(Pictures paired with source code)
━━━━━━
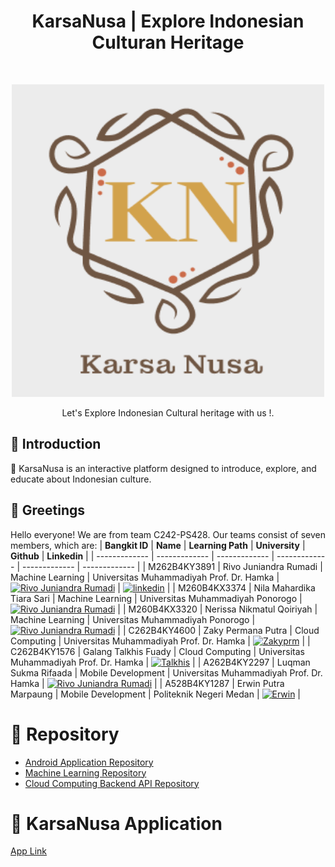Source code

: <h1 align="center"> KarsaNusa | Explore Indonesian Culturan Heritage </h1> <br>
<p align="center">
  <a>
    <img alt="KarsaNusa" title="KarsaNusa" src="https://github.com/KarsaNusa/.github/blob/main/profile/assets/logo.png" width="500" height="500">
  </a>
</p>

<p align="center">
  Let's Explore Indonesian Cultural heritage with us !. 
</p>

## 🤖 Introduction
🎨 KarsaNusa is an interactive platform designed to introduce, explore, and educate about Indonesian culture. 

## 👤 Greetings
Hello everyone! We are from team C242-PS428. Our teams consist of seven members, which are:
| **Bangkit ID**  | **Name** |  **Learning Path** | **University** | **Github** | **Linkedin** | 
| ------------- | -------------  | -------------  | -------------  | ------------- | ------------- |
| M262B4KY3891  | Rivo Juniandra Rumadi  | Machine Learning   | Universitas Muhammadiyah Prof. Dr. Hamka  | [![Rivo Juniandra Rumadi](https://skillicons.dev/icons?i=github)](https://github.com/Leon24k)  | [![linkedin](https://img.shields.io/badge/linkedin-0A66C2?style=for-the-badge&logo=linkedin&logoColor=white)](https://www.linkedin.com/in/rumadirivo/) |
| M260B4KX3374  | Nila Mahardika Tiara Sari  | Machine Learning   | Universitas Muhammadiyah Ponorogo    | [![Rivo Juniandra Rumadi](https://skillicons.dev/icons?i=github)]() |
| M260B4KX3320  | Nerissa Nikmatul Qoiriyah  | Machine Learning   | Universitas Muhammadiyah Ponorogo    | [![Rivo Juniandra Rumadi](https://skillicons.dev/icons?i=github)]()   |
| C262B4KY4600  | Zaky Permana Putra  | Cloud Computing   | Universitas Muhammadiyah Prof. Dr. Hamka  | [![Zakyprm](https://skillicons.dev/icons?i=github)](https://github.com/zakyprm) |
| C262B4KY1576  | Galang Talkhis Fuady   | Cloud Computing  | Universitas Muhammadiyah Prof. Dr. Hamka    | [![Talkhis](https://skillicons.dev/icons?i=github)](https://github.com/Talkhis)  |
| A262B4KY2297  | Luqman Sukma Rifaada  | Mobile Development   | Universitas Muhammadiyah Prof. Dr. Hamka    |  [![Rivo Juniandra Rumadi](https://skillicons.dev/icons?i=github)](https://github.com/Luqmnsr) |
| A528B4KY1287  | Erwin Putra Marpaung   | Mobile Development   | Politeknik Negeri Medan  | [![Erwin](https://skillicons.dev/icons?i=github)](https://github.com/teungku-lak-beuras) |

# 📁 Repository
- [Android Application Repository](https://github.com/KarsaNusa/karsanusa-mobile-development.git)
- [Machine Learning Repository](https://github.com/KarsaNusa/karsanusa-machine-learning.git)
- [Cloud Computing Backend API Repository](https://github.com/KarsaNusa/karsanusa-api.git)

# 📱 KarsaNusa Application
[App Link](https://drive.google.com/drive/folders/1KY-MhyGYAjboMNCAq4VIrNWYqHqAwpca?usp=sharing)

<!--

<!--
**Here are some ideas to get you started:**

🙋‍♀️ A short introduction - what is your organization all about?
🌈 Contribution guidelines - how can the community get involved?
👩‍💻 Useful resources - where can the community find your docs? Is there anything else the community should know?
🍿 Fun facts - what does your team eat for breakfast?
🧙 Remember, you can do mighty things with the power of [Markdown](https://docs.github.com/github/writing-on-github/getting-started-with-writing-and-formatting-on-github/basic-writing-and-formatting-syntax)
-->
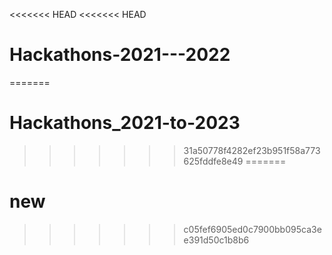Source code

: <<<<<<< HEAD
<<<<<<< HEAD
# Hackathons-2021---2022
=======
# Hackathons_2021-to-2023
>>>>>>> 31a50778f4282ef23b951f58a773625fddfe8e49
=======
# new
>>>>>>> c05fef6905ed0c7900bb095ca3ee391d50c1b8b6
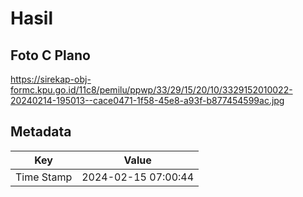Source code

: # Hasil

## Foto C Plano

https://sirekap-obj-formc.kpu.go.id/11c8/pemilu/ppwp/33/29/15/20/10/3329152010022-20240214-195013--cace0471-1f58-45e8-a93f-b877454599ac.jpg


## Metadata

| Key        | Value               |
| ---------- | ------------------- |
| Time Stamp | 2024-02-15 07:00:44 |



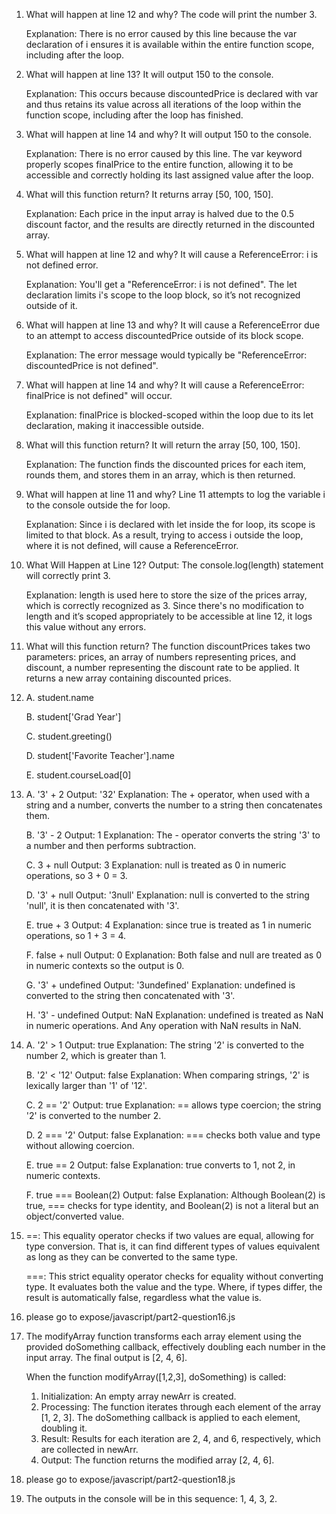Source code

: 1. What will happen at line 12 and why?
    The code will print the number 3. 
    
    Explanation: There is no error caused by this line because the var declaration of i ensures it is available within the entire function scope, including after the loop.

2. What will happen at line 13? 
    It will output 150 to the console.

    Explanation: This occurs because discountedPrice is declared with var and thus retains its value across all iterations of the loop within the function scope, including after the loop has finished.

3. What will happen at line 14 and why?
    It will output 150 to the console.

    Explanation: There is no error caused by this line. The var keyword properly scopes finalPrice to the entire function, allowing it to be accessible and correctly holding its last assigned value after the loop.

4. What will this function return?
    It returns array [50, 100, 150].

    Explanation: Each price in the input array is halved due to the 0.5 discount factor, and the results are directly returned in the discounted array.

5. What will happen at line 12 and why?
    It will cause a ReferenceError: i is not defined error.

    Explanation: 
    You'll get a "ReferenceError: i is not defined". The let declaration limits i's scope to the loop block, so it’s not recognized outside of it.

6. What will happen at line 13 and why?
    It will cause a ReferenceError due to an attempt to access discountedPrice outside of its block scope.

    Explanation: The error message would typically be "ReferenceError: discountedPrice is not defined".

7. What will happen at line 14 and why?
    It will cause a ReferenceError: finalPrice is not defined" will occur. 

    Explanation: finalPrice is blocked-scoped within the loop due to its let declaration, making it inaccessible outside.

8. What will this function return?
    It will return the array [50, 100, 150].
    
    Explanation: The function finds the discounted prices for each item, rounds them, and stores them in an array, which is then returned.

9. What will happen at line 11 and why?
    Line 11 attempts to log the variable i to the console outside the for loop. 
    
    Explanation: Since i is declared with let inside the for loop, its scope is limited to that block. As a result, trying to access i outside the loop, where it is not defined, will cause a ReferenceError.

10. What Will Happen at Line 12?
    Output: The console.log(length) statement will correctly print 3.
    
    Explanation: length is used here to store the size of the prices array, which is correctly recognized as 3. Since there's no modification to length and it’s scoped appropriately to be accessible at line 12, it logs this value without any errors.

11. What will this function return?
    The function discountPrices takes two parameters: prices, an array of numbers representing prices, and discount, a number representing the discount rate to be applied. It returns a new array containing discounted prices.
    
12.  
    A. student.name

    B. student['Grad Year']

    C. student.greeting()

    D. student['Favorite Teacher'].name

    E. student.courseLoad[0]


13. 
    A. '3' + 2
        Output: '32'
        Explanation: The + operator, when used with a string and a number, converts the number to a string then concatenates them.
    
    B. '3' - 2
        Output: 1
        Explanation: The - operator converts the string '3' to a number and then performs subtraction.
    
    C. 3 + null
        Output: 3
        Explanation: null is treated as 0 in numeric operations, so 3 + 0 = 3.
    
    D. '3' + null
        Output: '3null'
        Explanation: null is converted to the string 'null', it is then concatenated with '3'.
    
    E. true + 3
        Output: 4
        Explanation: since true is treated as 1 in numeric operations, so 1 + 3 = 4.
    
    F. false + null
        Output: 0
        Explanation: Both false and null are treated as 0 in numeric contexts so the output is 0.
    
    G. '3' + undefined
        Output: '3undefined'
        Explanation: undefined is converted to the string then concatenated with '3'.
    
    H. '3' - undefined
        Output: NaN
        Explanation: undefined is treated as NaN in numeric operations. And Any operation with NaN results in NaN.

14. 
    A. '2' > 1
        Output: true
        Explanation: The string '2' is converted to the number 2, which is greater than 1.
        
    B. '2' < '12'
        Output: false
        Explanation: When comparing strings, '2' is lexically larger than '1' of '12'.
    
    C. 2 == '2'
        Output: true
        Explanation: == allows type coercion; the string '2' is converted to the number 2.
        
    D. 2 === '2'
        Output: false
        Explanation: === checks both value and type without allowing coercion.
    
    E. true == 2
        Output: false
        Explanation: true converts to 1, not 2, in numeric contexts.
    
    F. true === Boolean(2)
        Output: false
        Explanation: Although Boolean(2) is true, === checks for type identity, and Boolean(2) is not a literal but an object/converted value.

15. 
    ==: This equality operator checks if two values are equal, allowing for type conversion. That is, it can find different types of values equivalent as long as they can be converted to the same type.

    ===: This strict equality operator checks for equality without converting type. It evaluates both the value and the type. Where, if types differ, the result is automatically false, regardless what the value is.

16. 
    please go to expose/javascript/part2-question16.js

17.  
    The modifyArray function transforms each array element using the provided doSomething callback, effectively doubling each number in the input array. The final output is [2, 4, 6].

    When the function modifyArray([1,2,3], doSomething) is called:
    1. Initialization: 
        An empty array newArr is created.
    2. Processing:
        The function iterates through each element of the array [1, 2, 3].
        The doSomething callback is applied to each element, doubling it.
    3. Result:
        Results for each iteration are 2, 4, and 6, respectively, which are collected in newArr.
    4. Output:
        The function returns the modified array [2, 4, 6].

18.   
    please go to expose/javascript/part2-question18.js

19.  
    The outputs in the console will be in this sequence: 1, 4, 3, 2.






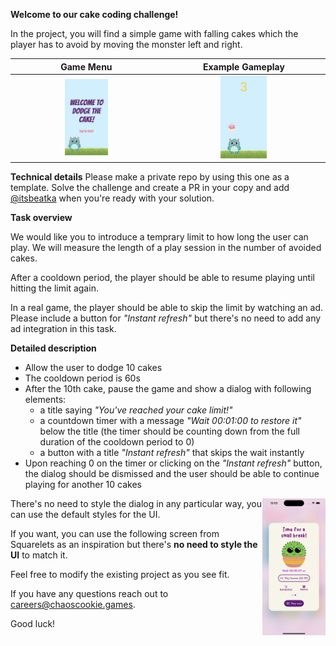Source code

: **Welcome to our cake coding challenge!**

In the project, you will find a simple game with falling cakes which the player has to avoid by moving the monster left and right.

Game Menu             |  Example Gameplay
:-------------------------:|:-------------------------:
<img src="Screenshots/menu.png" width="30%"> | <img src="Screenshots/gameplay.png" width="30%">

**Technical details**
Please make a private repo by using this one as a template. Solve the challenge and create a PR in your copy and add [@itsbeatka](https://www.github.com/itsbeatka) when you're ready with your solution.

**Task overview**

We would like you to introduce a temprary limit to how long the user can play. We will measure the length of a play session in the number of avoided cakes.

After a cooldown period, the player should be able to resume playing until hitting the limit again. 

In a real game, the player should be able to skip the limit by watching an ad. Please include a button for *"Instant refresh"* but there's no need to add any ad integration in this task.

**Detailed description**

- Allow the user to dodge 10 cakes
- The cooldown period is 60s
- After the 10th cake, pause the game and show a dialog with following elements:
  - a title saying *"You've reached your cake limit!"*
  - a countdown timer with a message *"Wait 00:01:00 to restore it"* below the title (the timer should be counting down from the full duration of the cooldown period to 0)
  - a button with a title *"Instant refresh"* that skips the wait instantly
- Upon reaching 0 on the timer or clicking on the *"Instant refresh"* button, the dialog should be dismissed and the user should be able to continue playing for another 10 cakes

<img src="Screenshots/round-limit.png" align="right" width="20%">


There's no need to style the dialog in any particular way, you can use the default styles for the UI. 

If you want, you can use the following screen from Squarelets as an inspiration but there's **no need to style the UI** to match it.

Feel free to modify the existing project as you see fit.

If you have any questions reach out to careers@chaoscookie.games.

Good luck!
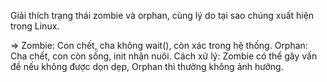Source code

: Giải thích trạng thái zombie và orphan, cùng lý do tại sao chúng xuất hiện trong Linux.

=> Zombie: Con chết, cha không wait(), còn xác trong hệ thống.
Orphan: Cha chết, con còn sống, init nhận nuôi.
Cách xử lý: Zombie có thể gây vấn đề nếu không được dọn dẹp, Orphan thì thường không ảnh hưởng.

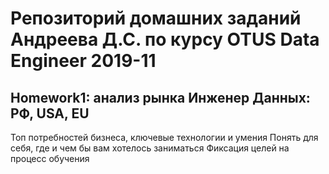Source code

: # Репозиторий домашних заданий Андреева Д.С. по курсу OTUS Data Engineer 2019-11

## Homework1: анализ рынка Инженер Данных: РФ, USA, EU
Топ потребностей бизнеса, ключевые технологии и умения
Понять для себя, где и чем бы вам хотелось заниматься
Фиксация целей на процесс обучения




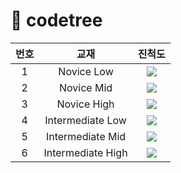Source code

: # 🌳 codetree

| 번호 | 교재 | 진척도 |
| :-: | :-: | :-: |
| 1 | Novice Low | ![](https://progress-bar.xyz/9/?scale=9&width=500) |
| 2 | Novice Mid | ![](https://progress-bar.xyz/2/?scale=10&width=500) |
| 3 | Novice High | ![](https://progress-bar.xyz/0/?scale=10&width=500) |
| 4 | Intermediate Low | ![](https://progress-bar.xyz/0/?scale=6&width=500) |
| 5 | Intermediate Mid | ![](https://progress-bar.xyz/0/?scale=5&width=500) |
| 6 | Intermediate High | ![](https://progress-bar.xyz/0/?scale=5&width=500) |
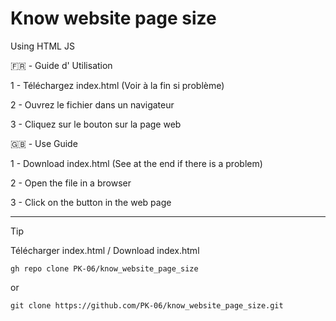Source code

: # Know website page size
Using HTML JS


🇫🇷 - Guide d' Utilisation 

1 - Téléchargez index.html (Voir à la fin si problème)

2 - Ouvrez le fichier dans un navigateur

3 - Cliquez sur le bouton sur la page web


🇬🇧 - Use Guide 

1 - Download index.html (See at the end if there is a problem) 

2 - Open the file in a browser 

3 - Click on the button in the web page

---------------------------------------------------

> [!TIP]
> Télécharger index.html / Download index.html
> 
> `gh repo clone PK-06/know_website_page_size`
>
> or
> 
> `git clone https://github.com/PK-06/know_website_page_size.git`
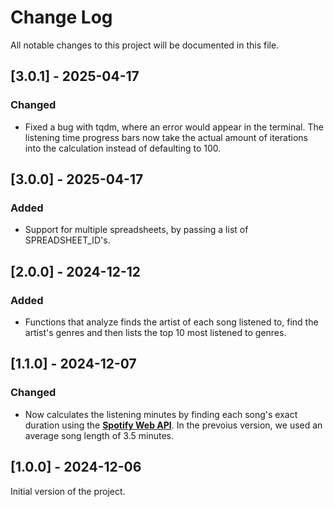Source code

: # Change Log
All notable changes to this project will be documented in this file.

## [3.0.1] - 2025-04-17

### Changed
- Fixed a bug with tqdm, where an error would appear in the terminal. The listening time progress bars now take the actual amount of iterations into the calculation instead of defaulting to 100.

## [3.0.0] - 2025-04-17

### Added
- Support for multiple spreadsheets, by passing a list of SPREADSHEET_ID's.

## [2.0.0] - 2024-12-12

### Added
- Functions that analyze finds the artist of each song listened to, find the artist's genres and then lists the top 10 most listened to genres.

## [1.1.0] - 2024-12-07

### Changed
- Now calculates the listening minutes by finding each song's exact duration using the **[Spotify Web API](https://developer.spotify.com/documentation/web-api)**. In the prevoius version, we used an average song length of 3.5 minutes.

## [1.0.0] - 2024-12-06

Initial version of the project.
━━━━━━
For this exercise, find all lines in the records containing the word "discountedPrice" and copy them.

    Explanation: This occurs because discountedPrice is declared with var and thus retains its value across all iterations of the loop within the function scope, including after the loop has finished.
    It will cause a ReferenceError due to an attempt to access discountedPrice outside of its block scope.
    Explanation: The error message would typically be "ReferenceError: discountedPrice is not defined".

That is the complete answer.